Le réveil de Paris en Irlande et la réinitialisation requise avant la Coupe du monde de rugby

Andy Farrell a décrit la défaite de l'Irlande au Tournoi des Six Nations à Paris comme une défaite qui « collera à l'équipe ». En vérité, cela devrait s'appliquer au rugby irlandais dans son ensemble, car ce qui s'est passé au Stade de France n'était pas un dysfonctionnement ponctuel. Il s’agit de l’expression la plus claire d’une régression lente et inconfortable qui s’accélère depuis la Coupe du monde de rugby 2023.

Menée 22-0 à la mi-temps, l'Irlande n'était pas simplement dominée. Ils ont été dépassés, musclés et déjoués par une équipe française qui comprenait exactement où le match se jouerait et a attaqué ces zones avec conviction. La lutte aérienne, la panne, le point de contact et la bataille tactique au pied ont tous été perdus bien avant le coup de sifflet final.

Cela n’arrive pas aux élites par hasard.

Depuis le record de 2022/23, l’Irlande a perdu quatre de ses cinq derniers matches contre les cinq meilleurs adversaires. Prise isolément, cette statistique ne signifie pas un effondrement. Dans son contexte, cela raconte une histoire bien plus révélatrice. L'Irlande ne fait plus partie du petit groupe d'équipes qui dictent les conditions, quel que soit le lieu ou l'opposition. Ils sont désormais en marge de ce groupe, toujours compétitifs, mais qui ne s'imposent plus.

Un certain degré de régression était toujours inévitable. Le rugby irlandais a connu une période d'excellence soutenue, construite autour de figures générationnelles.
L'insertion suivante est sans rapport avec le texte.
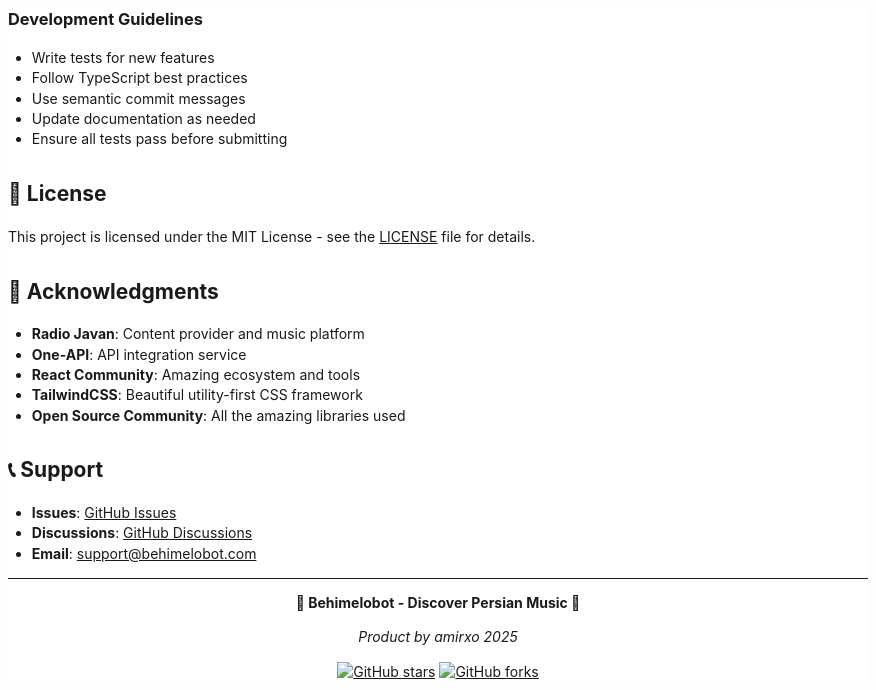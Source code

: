 ### Development Guidelines
- Write tests for new features
- Follow TypeScript best practices
- Use semantic commit messages
- Update documentation as needed
- Ensure all tests pass before submitting

## 📄 License

This project is licensed under the MIT License - see the [LICENSE](LICENSE) file for details.

## 🙏 Acknowledgments

- **Radio Javan**: Content provider and music platform
- **One-API**: API integration service
- **React Community**: Amazing ecosystem and tools
- **TailwindCSS**: Beautiful utility-first CSS framework
- **Open Source Community**: All the amazing libraries used

## 📞 Support

- **Issues**: [GitHub Issues](https://github.com/your-username/behimelobot/issues)
- **Discussions**: [GitHub Discussions](https://github.com/your-username/behimelobot/discussions)
- **Email**: support@behimelobot.com

---

<div align="center">

**🎵 Behimelobot - Discover Persian Music 🎵**

*Product by amirxo 2025*

[![GitHub stars](https://img.shields.io/github/stars/your-username/behimelobot?style=social)](https://github.com/your-username/behimelobot/stargazers)
[![GitHub forks](https://img.shields.io/github/forks/your-username/behimelobot?style=social)](https://github.com/your-username/behimelobot/network/members)

</div>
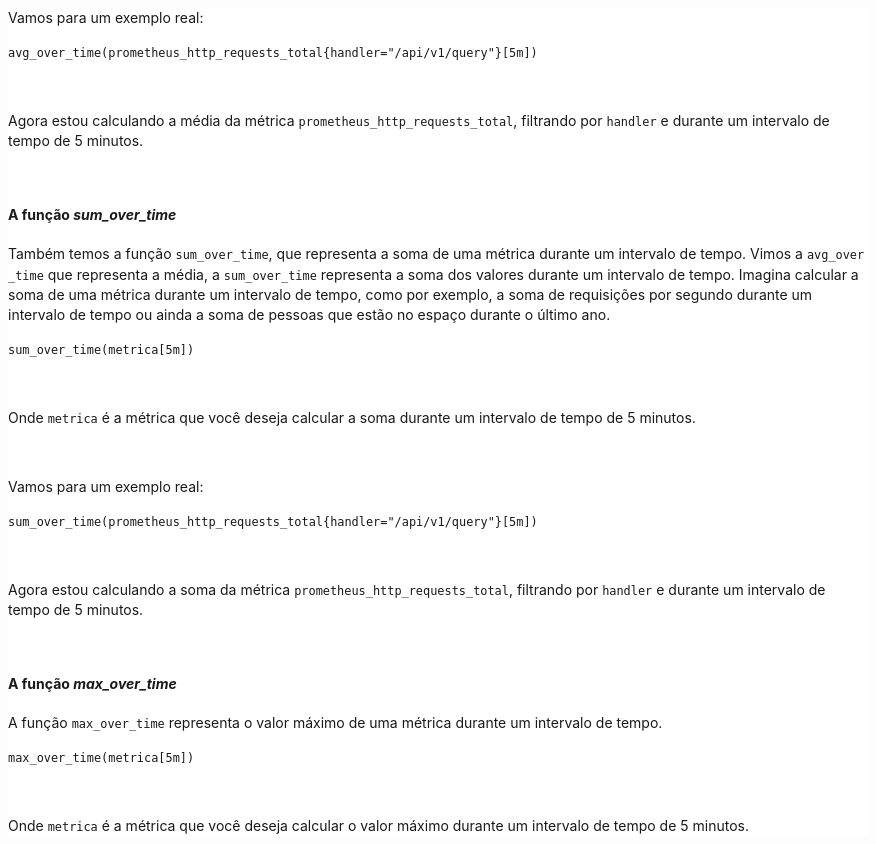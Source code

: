 Vamos para um exemplo real:

```PROMQL
avg_over_time(prometheus_http_requests_total{handler="/api/v1/query"}[5m])
```

&nbsp;

Agora estou calculando a média da métrica `prometheus_http_requests_total`, filtrando por `handler` e durante um intervalo de tempo de 5 minutos.

&nbsp;
&nbsp;

#### A função *sum_over_time*

Também temos a função `sum_over_time`, que representa a soma de uma métrica durante um intervalo de tempo. Vimos a `avg_over_time` que representa a média, a `sum_over_time` representa a soma dos valores durante um intervalo de tempo.
Imagina calcular a soma de uma métrica durante um intervalo de tempo, como por exemplo, a soma de requisições por segundo durante um intervalo de tempo ou ainda a soma de pessoas que estão no espaço durante o último ano.

```PROMQL
sum_over_time(metrica[5m])
```

&nbsp;

Onde `metrica` é a métrica que você deseja calcular a soma durante um intervalo de tempo de 5 minutos.

&nbsp;

Vamos para um exemplo real:

```PROMQL
sum_over_time(prometheus_http_requests_total{handler="/api/v1/query"}[5m])
```

&nbsp;

Agora estou calculando a soma da métrica `prometheus_http_requests_total`, filtrando por `handler` e durante um intervalo de tempo de 5 minutos.

&nbsp;
&nbsp;

#### A função *max_over_time*

A função `max_over_time` representa o valor máximo de uma métrica durante um intervalo de tempo.

```PROMQL
max_over_time(metrica[5m])
```

&nbsp;

Onde `metrica` é a métrica que você deseja calcular o valor máximo durante um intervalo de tempo de 5 minutos.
Johnny Sexton, Conor Murray, Peter O'Mahony et Cian Healy n'étaient pas seulement des joueurs d'élite, ils étaient des piliers culturels à cheval sur la génération innovante du rugby irlandais des années 2000 et la dernière génération d'opérateurs de classe mondiale. Leur départ a éliminé d’un seul coup les décideurs, les donneurs de ton et le lest émotionnel.

Ce qui a suivi n'était pas une reconstruction, mais un schéma d'attente qui, combiné au congé sabbatique des Lions de Farrell, a mis l'Irish Rugby sur le mauvais pied.
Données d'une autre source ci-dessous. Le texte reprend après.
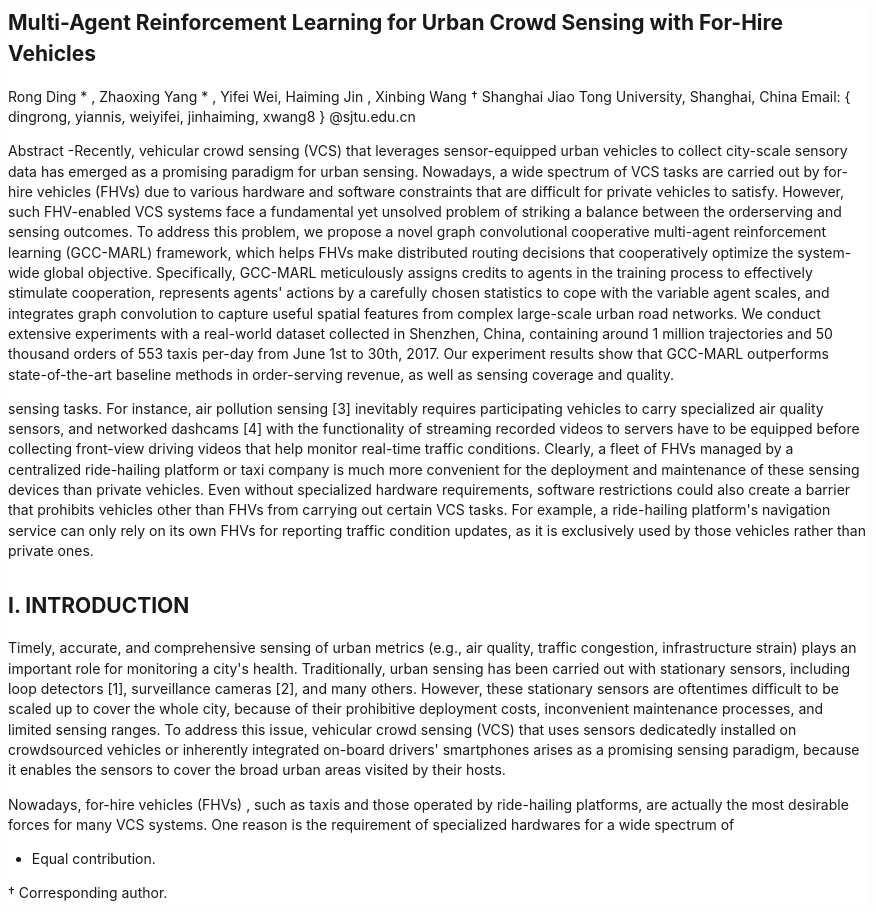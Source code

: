 ## Multi-Agent Reinforcement Learning for Urban Crowd Sensing with For-Hire Vehicles

Rong Ding * , Zhaoxing Yang * , Yifei Wei, Haiming Jin , Xinbing Wang † Shanghai Jiao Tong University, Shanghai, China Email: { dingrong, yiannis, weiyifei, jinhaiming, xwang8 } @sjtu.edu.cn

Abstract -Recently, vehicular crowd sensing (VCS) that leverages sensor-equipped urban vehicles to collect city-scale sensory data has emerged as a promising paradigm for urban sensing. Nowadays, a wide spectrum of VCS tasks are carried out by for-hire vehicles (FHVs) due to various hardware and software constraints that are difficult for private vehicles to satisfy. However, such FHV-enabled VCS systems face a fundamental yet unsolved problem of striking a balance between the orderserving and sensing outcomes. To address this problem, we propose a novel graph convolutional cooperative multi-agent reinforcement learning (GCC-MARL) framework, which helps FHVs make distributed routing decisions that cooperatively optimize the system-wide global objective. Specifically, GCC-MARL meticulously assigns credits to agents in the training process to effectively stimulate cooperation, represents agents' actions by a carefully chosen statistics to cope with the variable agent scales, and integrates graph convolution to capture useful spatial features from complex large-scale urban road networks. We conduct extensive experiments with a real-world dataset collected in Shenzhen, China, containing around 1 million trajectories and 50 thousand orders of 553 taxis per-day from June 1st to 30th, 2017. Our experiment results show that GCC-MARL outperforms state-of-the-art baseline methods in order-serving revenue, as well as sensing coverage and quality.

sensing tasks. For instance, air pollution sensing [3] inevitably requires participating vehicles to carry specialized air quality sensors, and networked dashcams [4] with the functionality of streaming recorded videos to servers have to be equipped before collecting front-view driving videos that help monitor real-time traffic conditions. Clearly, a fleet of FHVs managed by a centralized ride-hailing platform or taxi company is much more convenient for the deployment and maintenance of these sensing devices than private vehicles. Even without specialized hardware requirements, software restrictions could also create a barrier that prohibits vehicles other than FHVs from carrying out certain VCS tasks. For example, a ride-hailing platform's navigation service can only rely on its own FHVs for reporting traffic condition updates, as it is exclusively used by those vehicles rather than private ones.

## I. INTRODUCTION

Timely, accurate, and comprehensive sensing of urban metrics (e.g., air quality, traffic congestion, infrastructure strain) plays an important role for monitoring a city's health. Traditionally, urban sensing has been carried out with stationary sensors, including loop detectors [1], surveillance cameras [2], and many others. However, these stationary sensors are oftentimes difficult to be scaled up to cover the whole city, because of their prohibitive deployment costs, inconvenient maintenance processes, and limited sensing ranges. To address this issue, vehicular crowd sensing (VCS) that uses sensors dedicatedly installed on crowdsourced vehicles or inherently integrated on-board drivers' smartphones arises as a promising sensing paradigm, because it enables the sensors to cover the broad urban areas visited by their hosts.

Nowadays, for-hire vehicles (FHVs) , such as taxis and those operated by ride-hailing platforms, are actually the most desirable forces for many VCS systems. One reason is the requirement of specialized hardwares for a wide spectrum of

* Equal contribution.

† Corresponding author.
Au lieu de rafraîchir agressivement ses idées et son personnel après la Coupe du Monde, l'Irlande a redoublé d'efforts sur ce qui avait fonctionné auparavant. La continuité a été privilégiée par rapport à la compétition au sein d’un bassin de jeu plus large. La fidélité était valorisée plutôt que la perturbation. Cette approche avait un sens émotionnel après la déception de Paris 2023, mais elle ignorait la réalité du sport d’élite. Les équipes ne restent pas immobiles. Soit ils évoluent, soit ils sont dépassés.

La France et l’Afrique du Sud ont choisi l’évolution immédiatement après la plus grande Coupe du monde jamais organisée. L'Irlande, à l'inverse, a choisi de se familiariser avec un groupe qui l'a propulsée vers de nouveaux sommets avant une sortie amèrement décevante en quart de finale.

Cela n’est nulle part plus évident qu’à la moitié. La transition post-Sexton allait toujours définir ce cycle, mais l'Irlande a tenté de reproduire son influence plutôt que de repenser la façon dont le poste fonctionne au sein du système. Jack Crowley a remporté un titre des Six Nations en 2024 et a joué un rôle clé dans l'obtention d'un match nul historique avec les Springboks, champions du monde, dans leur propre cour. Dans cette même fenêtre, Ciaran Frawley a montré sa capacité à gérer les moments de pression avec deux gros buts contre les Boks à Durban. Tous deux étaient imparfaits, mais tous deux progressaient et montraient de manière cruciale l’aptitude nécessaire pour performer au plus haut niveau.

La décision d’accélérer Sam Prendergast a complètement changé la dynamique. Soutenu publiquement et immédiatement, il a été élevé à un rôle qui exigeait de l'autorité avant d'avoir la chance d'y accéder. La confiance en son talent est compréhensible. La gestion de son développement est bien plus difficile à justifier.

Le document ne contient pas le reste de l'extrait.